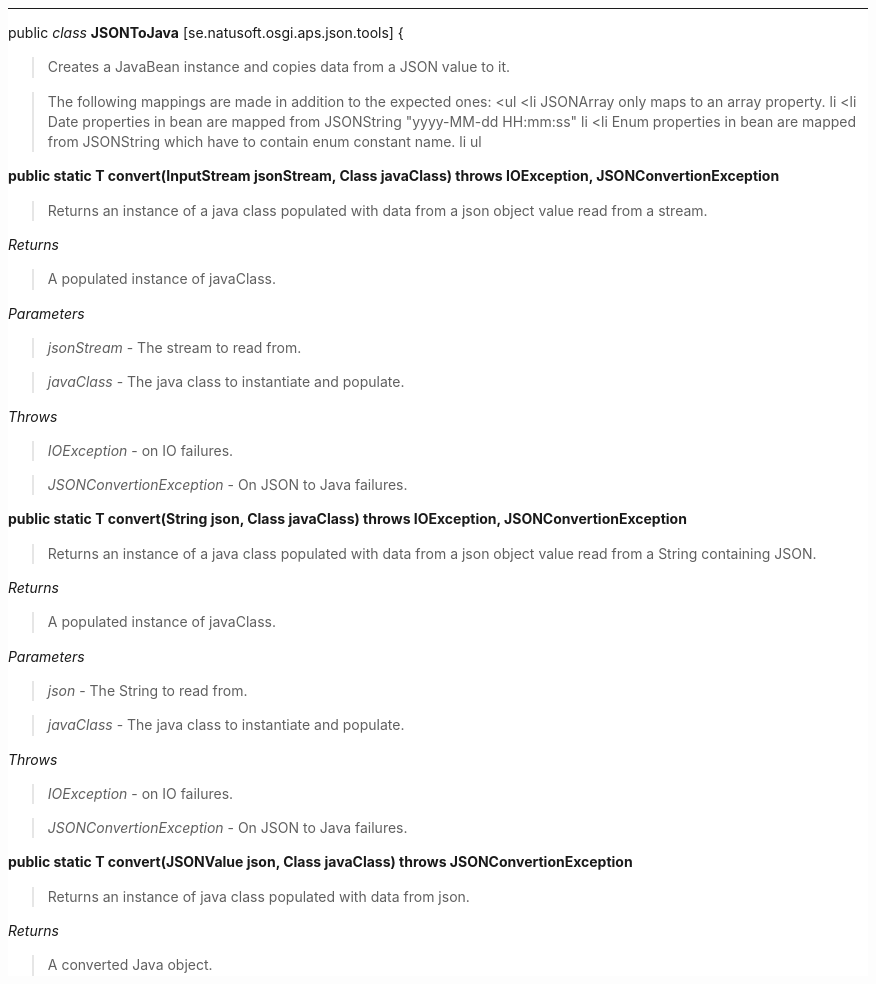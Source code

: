 ----

    

public _class_ __JSONToJava__   [se.natusoft.osgi.aps.json.tools] {

>  Creates a JavaBean instance and copies data from a JSON value to it. 

> The following mappings are made in addition to the expected ones: <ul  <li JSONArray only maps to an array property. li  <li Date properties in bean are mapped from JSONString "yyyy-MM-dd HH:mm:ss" li  <li Enum properties in bean are mapped from JSONString which have to contain enum constant name. li  ul 

__public static <T> T convert(InputStream jsonStream, Class<T> javaClass) throws IOException, JSONConvertionException__

>  Returns an instance of a java class populated with data from a json object value read from a stream.  

_Returns_

> A populated instance of javaClass.

_Parameters_

> _jsonStream_ - The stream to read from. 

> _javaClass_ - The java class to instantiate and populate. 

_Throws_

> _IOException_ - on IO failures. 

> _JSONConvertionException_ - On JSON to Java failures. 

__public static <T> T convert(String json, Class<T> javaClass) throws IOException, JSONConvertionException__

>  Returns an instance of a java class populated with data from a json object value read from a String containing JSON.  

_Returns_

> A populated instance of javaClass.

_Parameters_

> _json_ - The String to read from. 

> _javaClass_ - The java class to instantiate and populate. 

_Throws_

> _IOException_ - on IO failures. 

> _JSONConvertionException_ - On JSON to Java failures. 

__public static <T> T convert(JSONValue json, Class<T> javaClass) throws JSONConvertionException__

>  Returns an instance of java class populated with data from json.   

_Returns_

> A converted Java object.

The problem
Nothing but the lines from the one with "data from json." through the last line of the data should appear; print them exactly.

Your solution
>  Returns an instance of java class populated with data from json.   

_Returns_

> A converted Java object.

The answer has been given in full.